WORK REQUEST: From the entries below, output the line with "fdfs_define.h" and each following line up to and including the line with "You may invoke", exactly as written.

[DATA RECORDS — start]

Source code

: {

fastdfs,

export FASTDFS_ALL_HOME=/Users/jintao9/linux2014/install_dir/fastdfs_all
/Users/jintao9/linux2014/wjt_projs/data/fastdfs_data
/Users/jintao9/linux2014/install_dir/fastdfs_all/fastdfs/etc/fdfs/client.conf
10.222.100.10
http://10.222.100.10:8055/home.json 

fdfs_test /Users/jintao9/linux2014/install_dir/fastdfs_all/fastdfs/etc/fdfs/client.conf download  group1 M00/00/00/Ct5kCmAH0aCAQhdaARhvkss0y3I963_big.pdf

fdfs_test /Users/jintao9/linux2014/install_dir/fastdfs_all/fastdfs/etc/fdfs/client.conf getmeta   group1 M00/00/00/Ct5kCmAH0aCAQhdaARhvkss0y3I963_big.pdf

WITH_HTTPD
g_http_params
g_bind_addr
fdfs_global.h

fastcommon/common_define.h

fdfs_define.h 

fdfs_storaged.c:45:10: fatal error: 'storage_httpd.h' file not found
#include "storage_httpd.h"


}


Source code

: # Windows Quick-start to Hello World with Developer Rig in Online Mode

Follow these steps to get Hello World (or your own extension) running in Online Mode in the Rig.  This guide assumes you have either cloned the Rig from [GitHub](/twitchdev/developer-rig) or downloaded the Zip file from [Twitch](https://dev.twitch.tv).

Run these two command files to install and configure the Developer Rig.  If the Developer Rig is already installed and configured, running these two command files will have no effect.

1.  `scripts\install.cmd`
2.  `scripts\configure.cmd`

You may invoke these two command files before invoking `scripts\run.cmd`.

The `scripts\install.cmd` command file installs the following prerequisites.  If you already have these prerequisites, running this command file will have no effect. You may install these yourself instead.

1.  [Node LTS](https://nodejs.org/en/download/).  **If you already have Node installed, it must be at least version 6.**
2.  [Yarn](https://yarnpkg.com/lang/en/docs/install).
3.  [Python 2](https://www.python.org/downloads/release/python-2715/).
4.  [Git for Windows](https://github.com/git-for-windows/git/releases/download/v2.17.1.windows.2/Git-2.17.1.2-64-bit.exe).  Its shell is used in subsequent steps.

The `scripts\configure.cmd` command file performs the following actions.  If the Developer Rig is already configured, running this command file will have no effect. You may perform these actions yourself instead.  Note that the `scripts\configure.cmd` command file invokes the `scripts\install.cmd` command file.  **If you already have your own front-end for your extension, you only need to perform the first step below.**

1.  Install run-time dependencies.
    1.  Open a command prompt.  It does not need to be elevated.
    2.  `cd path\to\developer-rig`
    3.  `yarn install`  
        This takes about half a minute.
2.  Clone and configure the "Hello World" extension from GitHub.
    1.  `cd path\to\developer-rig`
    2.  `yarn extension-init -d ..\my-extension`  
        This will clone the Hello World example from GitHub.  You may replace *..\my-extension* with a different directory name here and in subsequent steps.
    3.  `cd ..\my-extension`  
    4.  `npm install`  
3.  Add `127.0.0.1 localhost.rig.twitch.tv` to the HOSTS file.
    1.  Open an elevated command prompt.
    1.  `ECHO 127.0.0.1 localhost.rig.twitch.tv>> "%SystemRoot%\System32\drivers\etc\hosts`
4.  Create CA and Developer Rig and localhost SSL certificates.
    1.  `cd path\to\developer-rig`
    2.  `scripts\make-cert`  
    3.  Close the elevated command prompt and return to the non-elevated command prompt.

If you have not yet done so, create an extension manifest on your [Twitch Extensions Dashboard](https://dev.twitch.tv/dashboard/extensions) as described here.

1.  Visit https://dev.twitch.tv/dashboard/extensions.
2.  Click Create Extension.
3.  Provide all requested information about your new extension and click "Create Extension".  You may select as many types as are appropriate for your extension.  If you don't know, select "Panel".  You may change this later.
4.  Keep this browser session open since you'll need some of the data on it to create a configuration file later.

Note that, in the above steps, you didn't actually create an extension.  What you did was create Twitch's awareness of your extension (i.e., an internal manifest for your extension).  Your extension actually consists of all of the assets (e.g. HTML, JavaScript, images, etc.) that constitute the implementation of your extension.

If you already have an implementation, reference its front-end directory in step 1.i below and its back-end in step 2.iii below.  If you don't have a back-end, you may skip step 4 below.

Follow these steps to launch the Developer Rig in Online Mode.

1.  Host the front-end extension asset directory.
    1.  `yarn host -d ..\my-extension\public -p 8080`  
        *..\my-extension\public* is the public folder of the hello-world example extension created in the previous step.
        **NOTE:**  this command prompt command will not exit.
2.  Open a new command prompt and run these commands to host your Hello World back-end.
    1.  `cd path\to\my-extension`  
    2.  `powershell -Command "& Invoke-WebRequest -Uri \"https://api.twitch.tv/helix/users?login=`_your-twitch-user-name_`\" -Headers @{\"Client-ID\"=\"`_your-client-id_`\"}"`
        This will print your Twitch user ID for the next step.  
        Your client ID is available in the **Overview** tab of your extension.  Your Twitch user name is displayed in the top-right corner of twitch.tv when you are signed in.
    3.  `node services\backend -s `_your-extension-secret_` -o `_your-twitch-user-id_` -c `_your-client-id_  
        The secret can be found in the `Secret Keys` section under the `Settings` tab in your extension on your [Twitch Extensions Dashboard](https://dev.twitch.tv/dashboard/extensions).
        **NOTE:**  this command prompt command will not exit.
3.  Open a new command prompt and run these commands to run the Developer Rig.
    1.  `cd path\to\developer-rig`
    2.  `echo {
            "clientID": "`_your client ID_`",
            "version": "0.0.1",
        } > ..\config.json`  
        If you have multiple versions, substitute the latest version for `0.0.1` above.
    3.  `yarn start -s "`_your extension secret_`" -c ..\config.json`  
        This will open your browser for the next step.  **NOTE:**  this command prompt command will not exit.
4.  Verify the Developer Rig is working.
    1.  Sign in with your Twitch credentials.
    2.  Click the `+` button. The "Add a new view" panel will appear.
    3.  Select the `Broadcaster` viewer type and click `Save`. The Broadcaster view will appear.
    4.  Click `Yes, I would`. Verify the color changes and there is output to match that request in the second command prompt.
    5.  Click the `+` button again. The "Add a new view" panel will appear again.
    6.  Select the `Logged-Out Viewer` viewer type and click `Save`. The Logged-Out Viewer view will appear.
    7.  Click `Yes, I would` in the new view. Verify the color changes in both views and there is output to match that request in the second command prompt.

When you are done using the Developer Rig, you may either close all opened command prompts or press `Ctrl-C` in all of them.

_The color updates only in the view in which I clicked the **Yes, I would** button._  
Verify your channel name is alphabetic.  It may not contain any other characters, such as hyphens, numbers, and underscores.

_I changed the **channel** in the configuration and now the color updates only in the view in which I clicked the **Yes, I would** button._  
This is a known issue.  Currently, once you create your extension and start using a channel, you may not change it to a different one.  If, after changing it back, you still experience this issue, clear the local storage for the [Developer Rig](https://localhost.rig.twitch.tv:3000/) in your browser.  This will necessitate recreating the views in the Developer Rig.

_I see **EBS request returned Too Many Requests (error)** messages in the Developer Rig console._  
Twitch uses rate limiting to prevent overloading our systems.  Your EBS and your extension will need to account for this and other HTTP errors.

[DATA RECORDS — finish]

RESULT OF THIS TASK:
fdfs_define.h 

fdfs_storaged.c:45:10: fatal error: 'storage_httpd.h' file not found
#include "storage_httpd.h"


}


Source code

: # Windows Quick-start to Hello World with Developer Rig in Online Mode

Follow these steps to get Hello World (or your own extension) running in Online Mode in the Rig.  This guide assumes you have either cloned the Rig from [GitHub](/twitchdev/developer-rig) or downloaded the Zip file from [Twitch](https://dev.twitch.tv).

Run these two command files to install and configure the Developer Rig.  If the Developer Rig is already installed and configured, running these two command files will have no effect.

1.  `scripts\install.cmd`
2.  `scripts\configure.cmd`

You may invoke these two command files before invoking `scripts\run.cmd`.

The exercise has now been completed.